There are six patients in the “to be seen” rack and you have three hours left of your single-coverage shift. You didn’t realize how quickly the charge nurse was able to clear out the waiting room and now she’s giving you the eye that says you’d better get moving . . . NOW. As an average emergency physician, you know you do about three patients an hour so you’re in for two hours of work. However, you also know that more will come, plus you still need to dispo your existing patients. The challenge is simple: be more efficient and dispo more patients in less time.
Enter the concept of “thin slicing.” First described by Malcolm Gladwell in his book Blink, thin slicing refers to the “gestalt” or “gut” feeling that we have when we know things intuitively. As a colleague recently illuminated, Gladwell’s quasi-scientific reasoning is a good complement to the hypothetico-deductive decision-making that EPs do daily. Think about the doc who comes into their shift and can clear off the ledge of charts that need to be seen in record time. These experienced EPs probably know the ED course and expected outcome and disposition within a minute or two of starting a patient’s H&P. This is an element of thin slicing, but it can be taken to another level.
Here’s the idea. Averaging three patients an hour, you might not see our hypothetical 6th patient for 90 minutes or more. Thin-slicing suggests that you see all of those patients over 20 minutes by going into the room, performing only a minimal H&P and then ordering tests based on your experience for the expected outcome.
When I do this, I preface my exam to the patient by explaining that the ED is very busy and I’m trying to expedite their evaluation. To do this, I want to do a brief exam to order the initial tests but I will be back to complete a more thorough exam.
You can think of this as doing a first pass before going back for a second and more complete exam. Typically, a physician can get through each patient initially in just a few minutes, thus allowing lab, radiology and medication orders to be started.

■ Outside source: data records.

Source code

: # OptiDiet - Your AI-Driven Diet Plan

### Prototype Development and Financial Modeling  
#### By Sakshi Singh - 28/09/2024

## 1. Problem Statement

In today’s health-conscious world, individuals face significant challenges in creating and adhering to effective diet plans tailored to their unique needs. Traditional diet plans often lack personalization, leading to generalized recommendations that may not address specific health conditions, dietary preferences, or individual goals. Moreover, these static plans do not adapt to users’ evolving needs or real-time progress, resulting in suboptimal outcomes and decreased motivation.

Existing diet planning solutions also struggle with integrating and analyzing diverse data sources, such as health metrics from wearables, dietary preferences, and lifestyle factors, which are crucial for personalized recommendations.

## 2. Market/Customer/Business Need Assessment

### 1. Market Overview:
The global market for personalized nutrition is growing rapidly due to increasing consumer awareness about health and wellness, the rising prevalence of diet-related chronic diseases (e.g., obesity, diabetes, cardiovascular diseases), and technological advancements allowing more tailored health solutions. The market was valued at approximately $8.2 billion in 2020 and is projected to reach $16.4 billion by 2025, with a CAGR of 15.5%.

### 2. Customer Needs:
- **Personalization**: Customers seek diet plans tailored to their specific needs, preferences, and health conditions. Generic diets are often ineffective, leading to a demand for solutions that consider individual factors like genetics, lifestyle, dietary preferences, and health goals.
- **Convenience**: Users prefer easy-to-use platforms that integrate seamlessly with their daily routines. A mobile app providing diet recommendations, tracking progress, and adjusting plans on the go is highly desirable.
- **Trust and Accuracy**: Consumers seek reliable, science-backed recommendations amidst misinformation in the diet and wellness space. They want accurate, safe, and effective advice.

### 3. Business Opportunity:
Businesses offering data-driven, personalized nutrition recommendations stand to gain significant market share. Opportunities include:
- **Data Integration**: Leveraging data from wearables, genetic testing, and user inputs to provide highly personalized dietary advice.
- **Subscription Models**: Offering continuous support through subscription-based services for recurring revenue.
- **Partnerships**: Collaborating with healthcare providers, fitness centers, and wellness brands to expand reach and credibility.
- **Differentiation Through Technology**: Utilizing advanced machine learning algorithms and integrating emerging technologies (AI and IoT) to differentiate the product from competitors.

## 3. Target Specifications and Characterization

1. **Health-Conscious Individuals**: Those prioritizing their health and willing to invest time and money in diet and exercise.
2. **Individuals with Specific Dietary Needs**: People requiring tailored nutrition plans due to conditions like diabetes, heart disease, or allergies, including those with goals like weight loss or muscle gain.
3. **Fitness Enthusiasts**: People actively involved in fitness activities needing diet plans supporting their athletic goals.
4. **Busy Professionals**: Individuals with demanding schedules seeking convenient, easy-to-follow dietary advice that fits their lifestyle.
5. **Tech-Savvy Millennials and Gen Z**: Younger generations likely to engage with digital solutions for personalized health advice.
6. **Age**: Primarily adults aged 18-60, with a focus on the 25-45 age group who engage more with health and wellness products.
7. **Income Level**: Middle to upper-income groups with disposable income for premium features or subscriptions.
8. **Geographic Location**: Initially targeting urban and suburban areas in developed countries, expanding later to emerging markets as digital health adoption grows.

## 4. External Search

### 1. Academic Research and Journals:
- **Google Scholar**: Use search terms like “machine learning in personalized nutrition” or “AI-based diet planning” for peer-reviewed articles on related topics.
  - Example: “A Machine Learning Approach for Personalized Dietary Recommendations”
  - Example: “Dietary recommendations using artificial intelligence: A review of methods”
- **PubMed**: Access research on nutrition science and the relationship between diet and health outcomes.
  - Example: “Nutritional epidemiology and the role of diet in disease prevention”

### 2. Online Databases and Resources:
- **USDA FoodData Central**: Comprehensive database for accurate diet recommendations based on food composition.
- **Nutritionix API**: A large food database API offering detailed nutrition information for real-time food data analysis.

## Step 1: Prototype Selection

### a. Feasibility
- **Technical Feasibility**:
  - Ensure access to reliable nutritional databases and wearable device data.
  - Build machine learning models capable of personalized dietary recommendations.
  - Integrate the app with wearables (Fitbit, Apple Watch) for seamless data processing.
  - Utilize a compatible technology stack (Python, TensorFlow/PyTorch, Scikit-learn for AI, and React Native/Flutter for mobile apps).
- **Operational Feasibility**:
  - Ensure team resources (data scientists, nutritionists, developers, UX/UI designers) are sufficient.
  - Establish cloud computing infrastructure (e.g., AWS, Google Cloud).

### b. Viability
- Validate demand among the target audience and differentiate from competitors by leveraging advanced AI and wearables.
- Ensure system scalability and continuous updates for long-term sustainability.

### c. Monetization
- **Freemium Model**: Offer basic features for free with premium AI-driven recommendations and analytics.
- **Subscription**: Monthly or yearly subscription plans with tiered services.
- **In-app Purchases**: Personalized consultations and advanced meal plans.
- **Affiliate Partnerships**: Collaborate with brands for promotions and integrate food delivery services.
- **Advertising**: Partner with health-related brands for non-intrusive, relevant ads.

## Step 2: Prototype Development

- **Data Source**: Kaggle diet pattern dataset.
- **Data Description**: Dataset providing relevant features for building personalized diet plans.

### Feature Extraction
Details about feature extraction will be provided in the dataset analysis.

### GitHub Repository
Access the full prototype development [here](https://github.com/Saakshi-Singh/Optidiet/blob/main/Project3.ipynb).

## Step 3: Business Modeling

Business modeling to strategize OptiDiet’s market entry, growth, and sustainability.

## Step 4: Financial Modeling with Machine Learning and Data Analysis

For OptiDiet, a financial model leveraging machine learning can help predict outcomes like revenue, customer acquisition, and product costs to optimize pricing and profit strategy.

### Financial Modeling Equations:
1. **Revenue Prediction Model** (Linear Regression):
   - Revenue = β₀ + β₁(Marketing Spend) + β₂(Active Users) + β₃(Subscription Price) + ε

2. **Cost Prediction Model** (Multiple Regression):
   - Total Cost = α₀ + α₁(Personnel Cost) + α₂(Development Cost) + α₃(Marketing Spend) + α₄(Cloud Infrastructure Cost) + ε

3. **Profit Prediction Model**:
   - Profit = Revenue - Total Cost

Now that you understand the concept, here’s my practical advice. For starters, averaging 3 patients an hour is really just an average. To achieve that during busy periods you’ll need to be able to increase your speed to 5 or 6 patients an hour. This is balanced by those hours where no one shows up, when you’re tied up doing critical care and not seeing new patients, and in the last hour of your shift when you’re mostly doing dispos. Consider evaluating the patient from the chart and the doorway, briefly talking to the patient and then returning when you have more time. This will stop the door-to-doc clock, a favorite metric of hospital administrators. If your OCD meter is so strong that it necessitates performing a complete evaluation on each patient one at a time, and you don’t multi-task well, you might have to ask yourself what you’re doing working in an emergency department.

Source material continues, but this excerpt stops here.